-- Task requirements --
In the listing below, locate the lines that hold the string "response". Copy those lines.
= = =
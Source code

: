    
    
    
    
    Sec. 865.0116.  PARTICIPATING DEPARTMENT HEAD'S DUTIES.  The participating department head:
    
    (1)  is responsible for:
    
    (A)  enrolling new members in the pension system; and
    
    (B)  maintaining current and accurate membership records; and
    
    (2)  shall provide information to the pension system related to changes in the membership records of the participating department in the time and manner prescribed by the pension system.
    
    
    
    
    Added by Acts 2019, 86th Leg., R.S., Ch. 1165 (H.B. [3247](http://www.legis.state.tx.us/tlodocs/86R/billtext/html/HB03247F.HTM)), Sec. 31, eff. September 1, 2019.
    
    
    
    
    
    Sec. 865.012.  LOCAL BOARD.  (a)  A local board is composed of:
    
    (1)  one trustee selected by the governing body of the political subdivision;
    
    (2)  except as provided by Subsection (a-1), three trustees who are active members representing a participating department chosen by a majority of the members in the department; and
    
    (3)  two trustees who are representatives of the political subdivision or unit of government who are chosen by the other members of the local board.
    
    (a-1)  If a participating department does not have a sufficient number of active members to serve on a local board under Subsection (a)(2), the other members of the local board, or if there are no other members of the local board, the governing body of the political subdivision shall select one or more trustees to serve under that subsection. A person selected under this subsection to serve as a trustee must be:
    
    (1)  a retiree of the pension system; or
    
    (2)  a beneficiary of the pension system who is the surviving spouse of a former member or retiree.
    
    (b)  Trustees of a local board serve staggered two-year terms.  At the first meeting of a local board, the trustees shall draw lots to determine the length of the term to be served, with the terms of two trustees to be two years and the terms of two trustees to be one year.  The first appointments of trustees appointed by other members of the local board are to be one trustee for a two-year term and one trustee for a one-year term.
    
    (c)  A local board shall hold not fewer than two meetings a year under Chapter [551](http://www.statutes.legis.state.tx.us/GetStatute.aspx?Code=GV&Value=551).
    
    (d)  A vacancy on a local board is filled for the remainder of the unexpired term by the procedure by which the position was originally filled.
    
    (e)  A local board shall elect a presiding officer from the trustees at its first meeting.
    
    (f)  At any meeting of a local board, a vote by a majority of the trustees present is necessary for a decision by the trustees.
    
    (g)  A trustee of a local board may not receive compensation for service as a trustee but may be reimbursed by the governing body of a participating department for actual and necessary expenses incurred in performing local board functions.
= = =
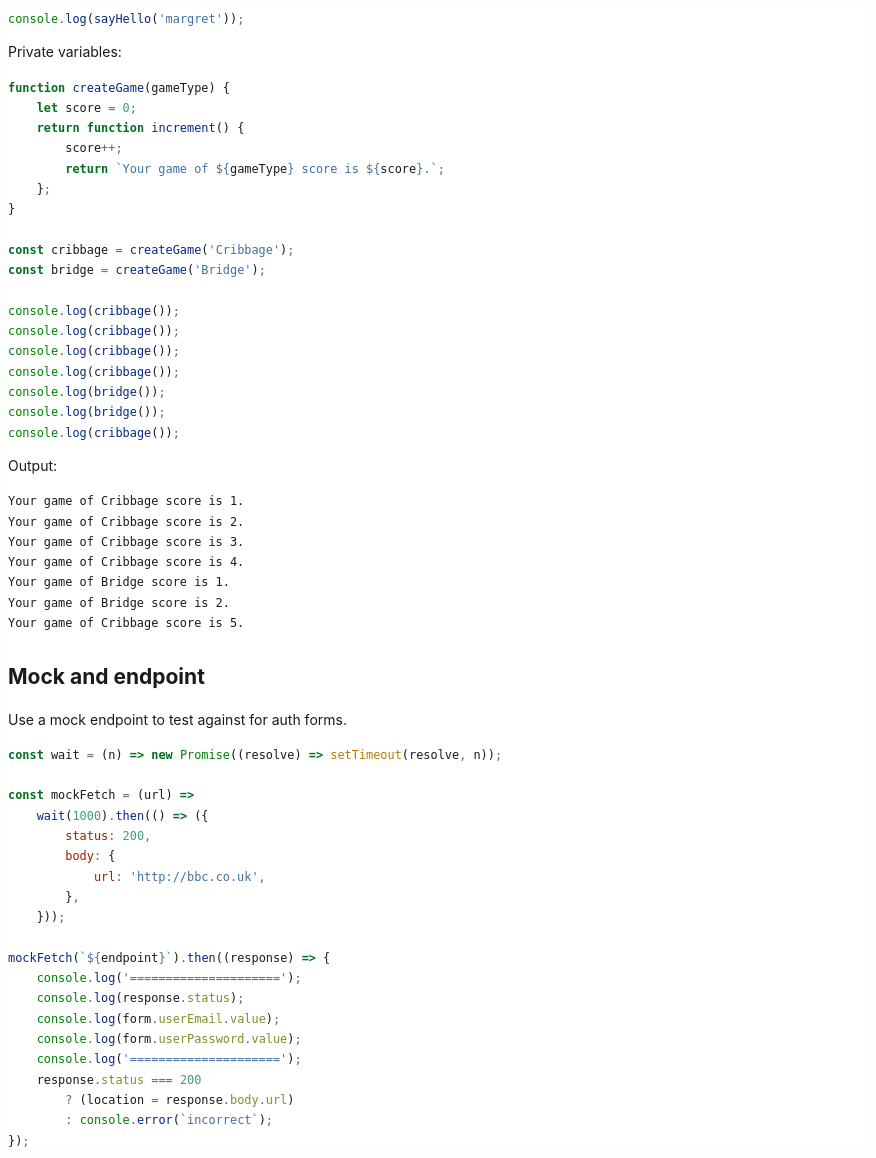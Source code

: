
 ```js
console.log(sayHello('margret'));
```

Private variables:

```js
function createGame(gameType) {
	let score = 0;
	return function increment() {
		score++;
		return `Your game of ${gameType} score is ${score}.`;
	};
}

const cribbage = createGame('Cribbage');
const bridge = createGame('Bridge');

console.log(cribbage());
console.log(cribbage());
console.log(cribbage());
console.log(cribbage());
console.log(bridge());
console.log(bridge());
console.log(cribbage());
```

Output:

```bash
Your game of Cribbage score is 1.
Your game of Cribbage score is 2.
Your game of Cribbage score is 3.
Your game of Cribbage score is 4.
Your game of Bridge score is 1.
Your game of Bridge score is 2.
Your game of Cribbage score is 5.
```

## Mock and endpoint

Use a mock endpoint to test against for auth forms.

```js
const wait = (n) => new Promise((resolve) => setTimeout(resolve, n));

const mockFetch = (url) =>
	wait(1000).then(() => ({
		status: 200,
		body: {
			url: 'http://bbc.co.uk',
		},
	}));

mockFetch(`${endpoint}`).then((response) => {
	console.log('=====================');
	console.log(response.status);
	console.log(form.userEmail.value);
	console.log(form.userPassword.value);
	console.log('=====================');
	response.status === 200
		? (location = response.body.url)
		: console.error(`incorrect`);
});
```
= = =
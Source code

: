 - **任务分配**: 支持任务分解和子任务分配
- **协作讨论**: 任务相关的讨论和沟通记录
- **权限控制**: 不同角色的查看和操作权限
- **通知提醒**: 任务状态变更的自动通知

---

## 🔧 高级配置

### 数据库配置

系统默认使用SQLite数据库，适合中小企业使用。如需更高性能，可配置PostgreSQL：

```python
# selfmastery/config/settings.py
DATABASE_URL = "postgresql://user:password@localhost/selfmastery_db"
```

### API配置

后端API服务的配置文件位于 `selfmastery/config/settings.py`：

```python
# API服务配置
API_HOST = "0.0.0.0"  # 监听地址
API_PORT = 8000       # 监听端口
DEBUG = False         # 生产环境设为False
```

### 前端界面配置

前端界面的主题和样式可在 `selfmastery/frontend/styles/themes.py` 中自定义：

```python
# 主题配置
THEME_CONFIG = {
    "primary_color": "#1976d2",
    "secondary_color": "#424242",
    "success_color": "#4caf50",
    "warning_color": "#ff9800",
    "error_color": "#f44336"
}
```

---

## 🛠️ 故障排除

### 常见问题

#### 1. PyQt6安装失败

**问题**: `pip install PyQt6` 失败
= = =
-- Exercise output --
mockFetch(`${endpoint}`).then((response) => {
	console.log(response.status);
	response.status === 200
		? (location = response.body.url)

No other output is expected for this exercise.